- _Work to be completed_
Gather all lines in the records below that include the word "mounted".

- _Data excerpts_
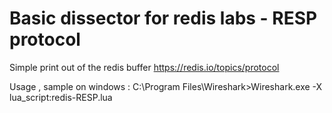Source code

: # Basic dissector for redis labs - RESP protocol
Simple print out of the redis buffer
https://redis.io/topics/protocol

Usage , sample on windows : C:\Program Files\Wireshark>Wireshark.exe -X lua_script:redis-RESP.lua 
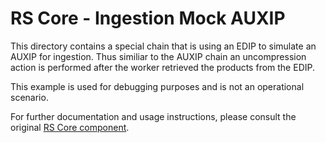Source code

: # RS Core - Ingestion Mock AUXIP

This directory contains a special chain that is using an EDIP to simulate an AUXIP for ingestion. Thus similiar to the AUXIP chain an uncompression action is performed after the worker retrieved the products from the EDIP.

This example is used for debugging purposes and is not an operational scenario.

For further documentation and usage instructions, please consult the original [RS Core component](/processing-common/ingestion).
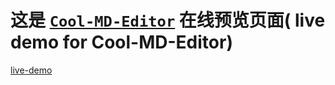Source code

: # 这是 [`Cool-MD-Editor`](https://github.com/Jesonhu/cool-md-editor) 在线预览页面( live demo for Cool-MD-Editor)

[live-demo]()
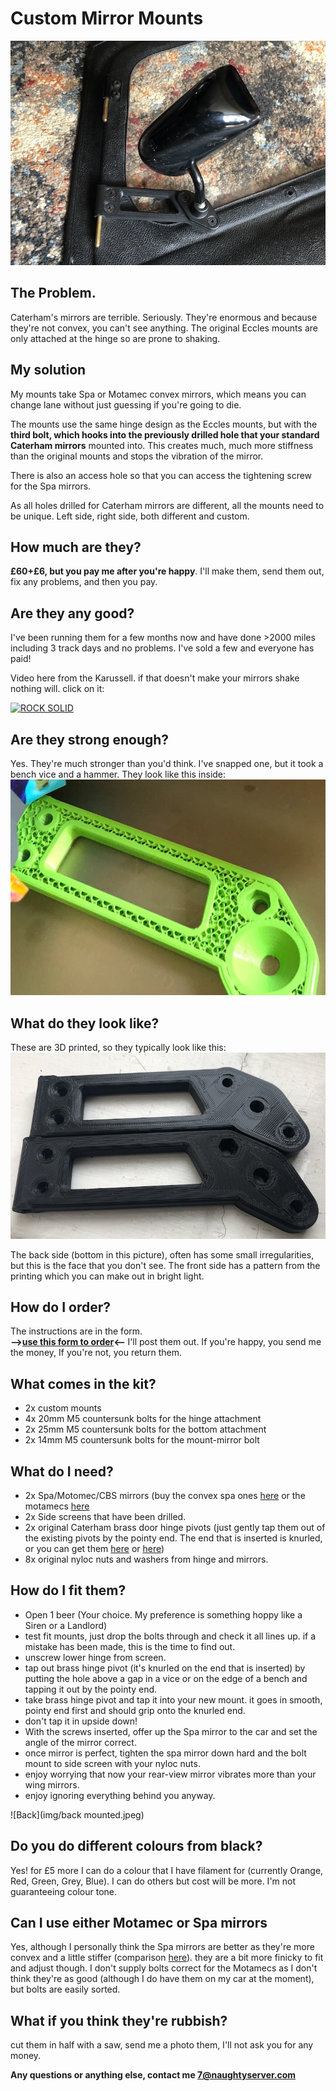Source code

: # Custom Mirror Mounts
![mounted](img/mounted.jpeg)

## The Problem.
Caterham's mirrors are terrible. Seriously. They're enormous and because they're not convex, you can't see anything. The original Eccles mounts are only attached at the hinge so are prone to shaking. 

## My solution
My mounts take Spa or Motamec convex mirrors, which means you can change lane without just guessing if you're going to die.

The mounts use the same hinge design as the Eccles mounts, but with the **third bolt, which hooks into the previously drilled hole that your standard Caterham mirrors** mounted into. This creates much, much more stiffness than the original mounts and stops the vibration of the mirror.

There is also an access hole so that you can access the tightening screw for the Spa mirrors.

As all holes drilled for Caterham mirrors are different, all the mounts need to be unique. Left side, right side, both different and custom.

## How much are they?
**£60+£6, but you pay me after you're happy**. I'll make them, send them out, fix any problems, and then you pay.

## Are they any good?
I've been running them for a few months now and have done >2000 miles including 3 track days and no problems. I've sold a few and everyone has paid! 

Video here from the Karussell. if that doesn't make your mirrors shake nothing will. click on it:

[![ROCK SOLID](https://img.youtube.com/vi/1NCZ1FxKUE0/0.jpg)](https://youtu.be/1NCZ1FxKUE0)

## Are they strong enough?
Yes. They're much stronger than you'd think. I've snapped one, but it took a bench vice and a hammer. They look like this inside:
![Honeycomb](img/honey.jpeg)

## What do they look like?
These are 3D printed, so they typically look like this:
![Both](img/both.jpeg)

The back side (bottom in this picture), often has some small irregularities, but this is the face that you don't see. The front side has a pattern from the printing which you can make out in bright light.

## How do I order?
The instructions are in the form.  
<b>-->[use this form to order](https://forms.gle/tmJhrhNtBkxiYoQS9)<-- </b> I'll post them out. If you're happy, you send me the money, If you're not, you return them.

## What comes in the kit?
* 2x custom mounts
* 4x 20mm M5 countersunk bolts for the hinge attachment
* 2x 25mm M5 countersunk bolts for the bottom attachment
* 2x 14mm M5 countersunk bolts for the mount-mirror bolt

## What do I need?
* 2x Spa/Motomec/CBS mirrors (buy the convex spa ones [here](http://www.kitcardirect.co.uk/spa-formula-f1-mirror.html) or the motamecs [here](https://www.motamec.com/motamec-racing-formula-f1-car-wing-mirror-x2-convex-glass-swivel-mount-black.html )
* 2x Side screens that have been drilled.
* 2x original Caterham brass door hinge pivots (just gently tap them out of the existing pivots by the pointy end. The end that is inserted is knurled, or you can get them [here](https://caterhamparts.co.uk/fittings/599-wind-protector-hinge.html) or [here](http://www.kitcardirect.co.uk/shop-kit-car/weather-protection/wet-weather-side-door-hinges-each.html))
* 8x original nyloc nuts and washers from hinge and mirrors.

## How do I fit them?
* Open 1 beer (Your choice. My preference is something hoppy like a Siren or a Landlord)
* test fit mounts, just drop the bolts through and check it all lines up. if a mistake has been made, this is the time to find out.
* unscrew lower hinge from screen.
* tap out brass hinge pivot (it's knurled on the end that is inserted) by putting the hole above a gap in a vice or on the edge of a bench and tapping it out by the pointy end. 
* take brass hinge pivot and tap it into your new mount. it goes in smooth, pointy end first and should grip onto the knurled end.
* don't tap it in upside down!
* With the screws inserted, offer up the Spa mirror to the car and set the angle of the mirror correct.  
* once mirror is perfect, tighten the spa mirror down hard and the bolt mount to side screen with your nyloc nuts.
* enjoy worrying that now your rear-view mirror vibrates more than your wing mirrors.
* enjoy ignoring everything behind you anyway.

![Back](img/back mounted.jpeg)

## Do you do different colours from black?
Yes! for £5 more I can do a colour that I have filament for (currently Orange, Red, Green, Grey, Blue). I can do others but cost will be more. I'm not guaranteeing colour tone.

## Can I use either Motamec or Spa mirrors
Yes, although I personally think the Spa mirrors are better as they're more convex and a little stiffer (comparison [here](https://www.caterhamlotus7.club/forum/techtalk/motamec-vs-spa-mirrors-0)). they are a bit more finicky to fit and adjust though.
I don't supply bolts correct for the Motamecs as I don't think they're as good (although I do have them on my car at the moment), but bolts are easily sorted. 

## What if you think they're rubbish?
cut them in half with a saw, send me a photo them, I'll not ask you for any money.

**Any questions or anything else, contact me 7@naughtyserver.com**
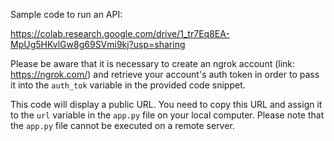 Sample code to run an API:

https://colab.research.google.com/drive/1_tr7Eq8EA-MpUg5HKvlGw8g69SVmi9kj?usp=sharing

Please be aware that it is necessary to create an ngrok account (link: https://ngrok.com/) and retrieve your account's auth token in order to pass it into the `auth_tok` variable in the provided code snippet.

This code will display a public URL. You need to copy this URL and assign it to the `url` variable in the `app.py` file on your local computer. Please note that the `app.py` file cannot be executed on a remote server.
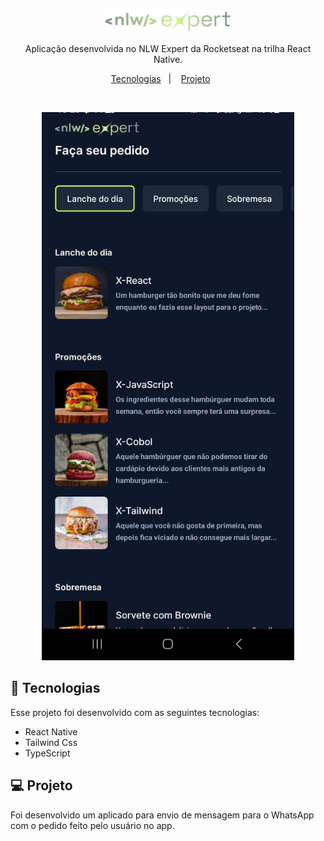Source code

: <p align="center">
  <img alt="Logo NLW Expert - Rocketseat" src=".github/logo.png" width="200px" />
</p>

<p align="center">
Aplicação desenvolvida no NLW Expert da Rocketseat na trilha React Native.
</p>

<p align="center">
  <a href="#-tecnologias">Tecnologias</a>&nbsp;&nbsp;&nbsp;|&nbsp;&nbsp;&nbsp;
  <a href="#-projeto">Projeto</a>&nbsp;&nbsp;&nbsp;&nbsp;&nbsp;&nbsp;
</p>

<br>

<p align="center">
  <img alt="Preview do projeto desenvolvido." src=".github/app.jpeg" width="80%">
</p>

## 🚀 Tecnologias

Esse projeto foi desenvolvido com as seguintes tecnologias:

- React Native
- Tailwind Css
- TypeScript


## 💻 Projeto

Foi desenvolvido um aplicado para envio de mensagem para o WhatsApp com o pedido feito pelo usuário no app.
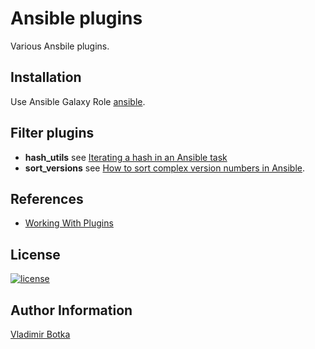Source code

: # Ansible plugins

Various Ansbile plugins.


## Installation

Use Ansible Galaxy Role [ansible](https://galaxy.ansible.com/vbotka/ansible).


## Filter plugins

- **hash_utils** see [Iterating a hash in an Ansible task](https://coderwall.com/p/rxsmvw/iterating-a-hash-in-an-ansible-task)
- **sort_versions** see [How to sort complex version numbers in Ansible](https://stackoverflow.com/questions/56063612/how-to-sort-complex-version-numbers-in-ansible/).


## References

- [Working With Plugins](https://docs.ansible.com/ansible/latest/plugins/plugins.html#working-with-plugins)


## License

[![license](https://img.shields.io/badge/license-BSD-red.svg)](https://www.freebsd.org/doc/en/articles/bsdl-gpl/article.html)


## Author Information

[Vladimir Botka](https://botka.link)
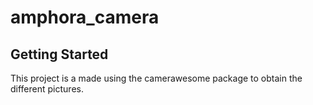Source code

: # amphora_camera

## Getting Started

This project is a made using the camerawesome package to obtain the different pictures.


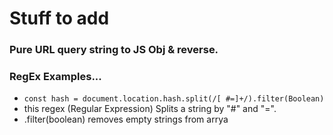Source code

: # Stuff to add

### Pure URL query string to JS Obj & reverse.

### RegEx Examples...
-   `const hash = document.location.hash.split(/[ #=]+/).filter(Boolean)`
 - this regex (Regular Expression) Splits a string by "#" and "=".
 - .filter(boolean) removes empty strings from arrya
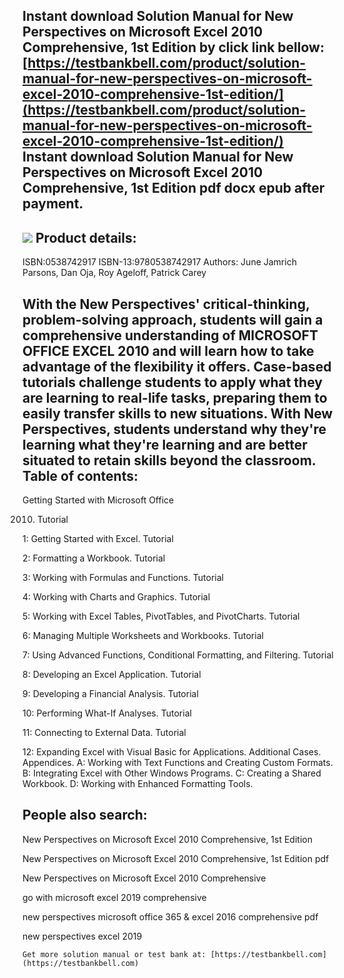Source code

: Instant download **Solution Manual for New Perspectives on Microsoft Excel 2010 Comprehensive, 1st Edition** by click link bellow:  
[https://testbankbell.com/product/solution-manual-for-new-perspectives-on-microsoft-excel-2010-comprehensive-1st-edition/](https://testbankbell.com/product/solution-manual-for-new-perspectives-on-microsoft-excel-2010-comprehensive-1st-edition/)  
**Instant download Solution Manual for New Perspectives on Microsoft Excel 2010 Comprehensive, 1st Edition pdf docx epub after payment.**
-----------------------------------------------------------------------------------------------------------------------------------------


![](https://testbankbell.com/wp-content/uploads/2023/05/Solution-Manual-for-New-Perspectives-on-Microsoft-Excel-2010-Comprehensive-1st-Edition-228x228-1.jpg)
**Product details:**
--------------------


ISBN:0538742917
ISBN-13:9780538742917
Authors: June Jamrich Parsons, Dan Oja, Roy Ageloff, Patrick Carey

With the New Perspectives' critical-thinking, problem-solving approach, students will gain a comprehensive understanding of MICROSOFT OFFICE EXCEL 2010 and will learn how to take advantage of the flexibility it offers. Case-based tutorials challenge students to apply what they are learning to real-life tasks, preparing them to easily transfer skills to new situations. With New Perspectives, students understand why they're learning what they're learning and are better situated to retain skills beyond the classroom.
**Table of contents:**
----------------------


Getting Started with Microsoft Office


2010. Tutorial

1: Getting Started with Excel. Tutorial


2: Formatting a Workbook. Tutorial


3: Working with Formulas and Functions. Tutorial


4: Working with Charts and Graphics. Tutorial


5: Working with Excel Tables, PivotTables, and PivotCharts. Tutorial


6: Managing Multiple Worksheets and Workbooks. Tutorial


7: Using Advanced Functions, Conditional Formatting, and Filtering. Tutorial


8: Developing an Excel Application. Tutorial


9: Developing a Financial Analysis. Tutorial


10: Performing What-If Analyses. Tutorial


11: Connecting to External Data. Tutorial


12: Expanding Excel with Visual Basic for Applications. Additional Cases. Appendices. A: Working with Text Functions and Creating Custom Formats. B: Integrating Excel with Other Windows Programs. C: Creating a Shared Workbook. D: Working with Enhanced Formatting Tools.


**People also search:**
-----------------------


New Perspectives on Microsoft Excel 2010 Comprehensive, 1st Edition

New Perspectives on Microsoft Excel 2010 Comprehensive, 1st Edition pdf

New Perspectives on Microsoft Excel 2010 Comprehensive

go with microsoft excel 2019 comprehensive

new perspectives microsoft office 365 & excel 2016 comprehensive pdf

new perspectives excel 2019


    Get more solution manual or test bank at: [https://testbankbell.com](https://testbankbell.com)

- _Expected output_
![mounted](img/mounted.jpeg)
The mounts use the same hinge design as the Eccles mounts, but with the **third bolt, which hooks into the previously drilled hole that your standard Caterham mirrors** mounted into. This creates much, much more stiffness than the original mounts and stops the vibration of the mirror.
![Back](img/back mounted.jpeg)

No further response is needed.